Tuesday, November 10, 2009

12 books/9 months

Everyone who knows me in real life understands that, while I may be a reader, I'm not much of a reader-of-classic-books. An old college professor once said I had an impressive breadth of knowledge of contemporary fiction and it's true - at the expense of the classics.

And that's always been fine with me. I could recite Baudelaire in French at 18, tell you the important American literary contributions of the 1930s and I once studied a blackboard in a classroom for 5 minutes then said "huh, I wonder whose class is reading Owen Meany..." And I'd kinda had enough of other people telling me what to read, so I went to college somewhere where I could pretty much do what I wanted and avoid reading the classics. A class in Victorian lit here, a little Romantic poetry there but pretty much unscathed.

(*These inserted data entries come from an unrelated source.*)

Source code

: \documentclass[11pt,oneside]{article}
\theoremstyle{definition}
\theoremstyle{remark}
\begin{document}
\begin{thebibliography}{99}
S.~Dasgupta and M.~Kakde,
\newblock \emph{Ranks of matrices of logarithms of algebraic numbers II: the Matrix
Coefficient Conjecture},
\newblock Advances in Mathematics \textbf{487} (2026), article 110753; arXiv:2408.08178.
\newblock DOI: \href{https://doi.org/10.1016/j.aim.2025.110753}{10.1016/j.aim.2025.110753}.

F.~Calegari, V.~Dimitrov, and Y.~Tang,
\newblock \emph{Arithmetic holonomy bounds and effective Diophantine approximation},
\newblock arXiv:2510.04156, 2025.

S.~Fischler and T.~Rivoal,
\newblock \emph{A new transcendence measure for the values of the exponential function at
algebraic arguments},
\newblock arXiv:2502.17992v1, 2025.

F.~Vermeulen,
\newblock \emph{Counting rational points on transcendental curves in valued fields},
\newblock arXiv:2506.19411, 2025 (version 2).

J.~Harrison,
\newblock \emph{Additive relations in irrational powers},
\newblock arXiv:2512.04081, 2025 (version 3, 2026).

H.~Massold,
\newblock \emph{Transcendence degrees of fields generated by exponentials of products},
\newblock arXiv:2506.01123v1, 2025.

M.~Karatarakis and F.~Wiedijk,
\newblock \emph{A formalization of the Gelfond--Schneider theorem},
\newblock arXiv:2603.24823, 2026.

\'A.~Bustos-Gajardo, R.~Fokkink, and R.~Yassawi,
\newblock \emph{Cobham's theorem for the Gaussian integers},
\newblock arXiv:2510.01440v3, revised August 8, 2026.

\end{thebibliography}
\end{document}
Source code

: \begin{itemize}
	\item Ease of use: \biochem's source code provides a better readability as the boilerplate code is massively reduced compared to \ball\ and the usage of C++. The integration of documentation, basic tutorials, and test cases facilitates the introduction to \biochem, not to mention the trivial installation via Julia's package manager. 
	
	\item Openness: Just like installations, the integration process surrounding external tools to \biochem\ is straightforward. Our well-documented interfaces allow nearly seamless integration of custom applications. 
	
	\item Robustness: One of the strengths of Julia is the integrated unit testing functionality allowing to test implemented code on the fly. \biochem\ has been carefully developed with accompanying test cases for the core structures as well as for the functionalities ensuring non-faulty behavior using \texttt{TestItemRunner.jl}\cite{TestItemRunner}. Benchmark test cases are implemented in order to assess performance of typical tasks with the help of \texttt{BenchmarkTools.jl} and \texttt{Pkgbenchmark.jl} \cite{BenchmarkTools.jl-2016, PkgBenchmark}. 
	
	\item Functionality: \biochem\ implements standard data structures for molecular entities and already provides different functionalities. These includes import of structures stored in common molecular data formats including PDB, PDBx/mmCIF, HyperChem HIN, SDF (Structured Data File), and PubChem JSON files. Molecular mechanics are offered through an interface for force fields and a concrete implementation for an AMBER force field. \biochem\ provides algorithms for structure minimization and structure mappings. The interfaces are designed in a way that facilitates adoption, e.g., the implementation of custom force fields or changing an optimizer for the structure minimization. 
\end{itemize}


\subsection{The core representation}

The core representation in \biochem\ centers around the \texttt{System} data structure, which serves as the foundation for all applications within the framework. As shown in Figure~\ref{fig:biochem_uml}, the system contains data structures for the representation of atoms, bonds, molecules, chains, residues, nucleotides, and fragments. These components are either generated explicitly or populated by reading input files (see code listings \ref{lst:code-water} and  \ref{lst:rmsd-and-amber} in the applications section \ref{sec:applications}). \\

I'm taking a break from all that now. I've set an ambitious reading project of 12 books to read by my next birthday, which is a big one. They're 12 great books, or 12 books by great authors and while it's certainly not an all inclusive list it does address some of the larger gaps in my education. I can't help but think of David Denby's book project, taking lit 101 classes at Columbia in his adulthood and feeling filled with the ideas of Machiavelli, Locket, Socrates, etc. etc. Will I feel anything differently reading these great texts? Will I come to understand our present time (writingwise or livingwise) in a different fashion? Will I still be the type of person who dislikes reading great books? Am I a type?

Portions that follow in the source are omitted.